基于强化Q学习的无线传感器网络网络威胁缓解自适应加密模型

Reinforcement Q-Learning-Based Adaptive Encryption Model for Cyberthreat Mitigation in Wireless Sensor Networks.

作者信息

Premakumari Sreeja Balachandran Nair, Sundaram Gopikrishnan, Rivera Marco, Wheeler Patrick, Guzmán Ricardo E Pérez

机构信息

Department of Information Technology, Karpagam College of Engineering, Myleripalayam Village, Coimbatore 641032, Tamil Nadu, India.

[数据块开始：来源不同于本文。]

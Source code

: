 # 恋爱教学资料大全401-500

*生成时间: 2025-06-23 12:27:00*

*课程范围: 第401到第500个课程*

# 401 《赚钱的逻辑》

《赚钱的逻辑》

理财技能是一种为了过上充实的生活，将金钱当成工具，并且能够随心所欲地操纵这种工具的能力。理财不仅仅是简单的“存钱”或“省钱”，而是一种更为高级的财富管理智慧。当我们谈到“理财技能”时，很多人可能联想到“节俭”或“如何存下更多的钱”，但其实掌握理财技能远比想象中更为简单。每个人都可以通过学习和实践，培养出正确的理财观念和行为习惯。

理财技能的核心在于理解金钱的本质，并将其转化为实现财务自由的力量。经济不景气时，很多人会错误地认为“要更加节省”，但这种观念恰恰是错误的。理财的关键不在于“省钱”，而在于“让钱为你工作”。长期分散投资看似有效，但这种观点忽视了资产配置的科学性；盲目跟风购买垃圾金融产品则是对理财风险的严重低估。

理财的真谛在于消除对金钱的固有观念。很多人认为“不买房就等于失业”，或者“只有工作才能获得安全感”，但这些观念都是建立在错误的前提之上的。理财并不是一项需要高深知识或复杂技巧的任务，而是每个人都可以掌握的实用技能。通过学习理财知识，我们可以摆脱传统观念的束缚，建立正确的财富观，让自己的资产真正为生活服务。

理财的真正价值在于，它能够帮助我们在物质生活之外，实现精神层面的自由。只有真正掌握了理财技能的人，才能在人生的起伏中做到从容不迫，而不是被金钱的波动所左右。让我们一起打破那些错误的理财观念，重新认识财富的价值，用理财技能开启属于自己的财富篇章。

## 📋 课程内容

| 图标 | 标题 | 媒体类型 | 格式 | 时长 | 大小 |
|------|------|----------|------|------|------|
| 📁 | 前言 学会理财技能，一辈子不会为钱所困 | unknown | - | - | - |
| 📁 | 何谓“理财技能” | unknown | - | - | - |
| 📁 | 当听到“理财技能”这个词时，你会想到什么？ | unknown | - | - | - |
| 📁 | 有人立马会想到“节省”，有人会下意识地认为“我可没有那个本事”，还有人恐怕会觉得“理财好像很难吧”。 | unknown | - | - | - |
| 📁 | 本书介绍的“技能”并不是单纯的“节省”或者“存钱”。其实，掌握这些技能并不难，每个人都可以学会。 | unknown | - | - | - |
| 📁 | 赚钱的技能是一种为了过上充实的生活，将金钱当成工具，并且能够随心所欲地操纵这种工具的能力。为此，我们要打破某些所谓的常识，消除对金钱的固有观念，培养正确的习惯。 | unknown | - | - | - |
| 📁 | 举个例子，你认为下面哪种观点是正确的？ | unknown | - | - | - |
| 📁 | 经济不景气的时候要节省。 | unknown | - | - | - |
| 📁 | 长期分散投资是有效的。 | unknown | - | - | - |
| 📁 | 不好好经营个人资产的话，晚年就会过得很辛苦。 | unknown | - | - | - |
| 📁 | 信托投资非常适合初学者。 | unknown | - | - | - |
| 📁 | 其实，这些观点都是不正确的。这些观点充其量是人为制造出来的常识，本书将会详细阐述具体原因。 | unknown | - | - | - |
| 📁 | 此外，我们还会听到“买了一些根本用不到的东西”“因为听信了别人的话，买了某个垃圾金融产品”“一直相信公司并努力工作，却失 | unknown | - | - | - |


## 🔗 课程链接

School of Computer Science and Engineering, VIT-AP University, Amaravati 522241, Andhra Pradesh, India.

出版信息

Sensors (Basel). 2025 Mar 26;25(7):2056. doi: 10.3390/s25072056.

DOI:10.3390/s25072056

PMID:40218569

原文链接:https://pmc.ncbi.nlm.nih.gov/articles/PMC11990953/

Abstract

The increasing prevalence of cyber threats in wireless sensor networks (WSNs) necessitates adaptive and efficient security mechanisms to ensure robust data transmission while addressing resource constraints. This paper proposes a reinforcement learning-based adaptive encryption framework that dynamically scales encryption levels based on real-time network conditions and threat classification. The proposed model leverages a deep learning-based anomaly detection system to classify network states into low, moderate, or high threat levels, which guides encryption policy selection. The framework integrates dynamic Q-learning for optimizing energy efficiency in low-threat conditions and double Q-learning for robust security adaptation in high-threat environments. A Hybrid Policy Derivation Algorithm is introduced to balance encryption complexity and computational overhead by dynamically switching between these learning models. The proposed system is formulated as a Markov Decision Process (MDP), where encryption level selection is driven by a reward function that optimizes the trade-off between energy efficiency and security robustness. The adaptive learning strategy employs an ϵ-greedy exploration-exploitation mechanism with an exponential decay rate to enhance convergence in dynamic WSN environments. The model also incorporates a dynamic hyperparameter tuning mechanism that optimally adjusts learning rates and exploration parameters based on real-time network feedback. Experimental evaluations conducted in a simulated WSN environment demonstrate the effectiveness of the proposed framework, achieving a 30.5% reduction in energy consumption, a 92.5% packet delivery ratio (PDR), and a 94% mitigation efficiency against multiple cyberattack scenarios, including DDoS, black-hole, and data injection attacks. Additionally, the framework reduces latency by 37% compared to conventional encryption techniques, ensuring minimal communication delays. These results highlight the scalability and adaptability of reinforcement learning-driven adaptive encryption in resource-constrained networks, paving the way for real-world deployment in next-generation IoT and WSN applications.

摘要

无线传感器网络（WSN）中网络威胁的日益普遍，需要自适应且高效的安全机制，以在解决资源限制的同时确保稳健的数据传输。本文提出了一种基于强化学习的自适应加密框架，该框架根据实时网络状况和威胁分类动态调整加密级别。所提出的模型利用基于深度学习的异常检测系统将网络状态分类为低、中或高威胁级别，以此指导加密策略的选择。该框架集成了动态Q学习以在低威胁条件下优化能源效率，并集成了双Q学习以在高威胁环境中实现稳健的安全适应。引入了一种混合策略推导算法，通过在这些学习模型之间动态切换来平衡加密复杂性和计算开销。所提出的系统被表述为一个马尔可夫决策过程（MDP），其中加密级别选择由一个奖励函数驱动，该函数优化能源效率和安全稳健性之间的权衡。自适应学习策略采用具有指数衰减率的ϵ-贪婪探索-利用机制，以增强在动态WSN环境中的收敛性。该模型还包含一个动态超参数调整机制，可根据实时网络反馈最优地调整学习率和探索参数。在模拟WSN环境中进行的实验评估证明了所提出框架的有效性，实现了能耗降低30.5%、数据包交付率（PDR）达到92.5%，以及针对包括DDoS、黑洞和数据注入攻击在内的多种网络攻击场景的缓解效率达到94%。此外，与传统加密技术相比，该框架将延迟降低了37%，确保了最小的通信延迟。这些结果突出了强化学习驱动的自适应加密在资源受限网络中的可扩展性和适应性，为在下一代物联网和WSN应用中的实际部署铺平了道路。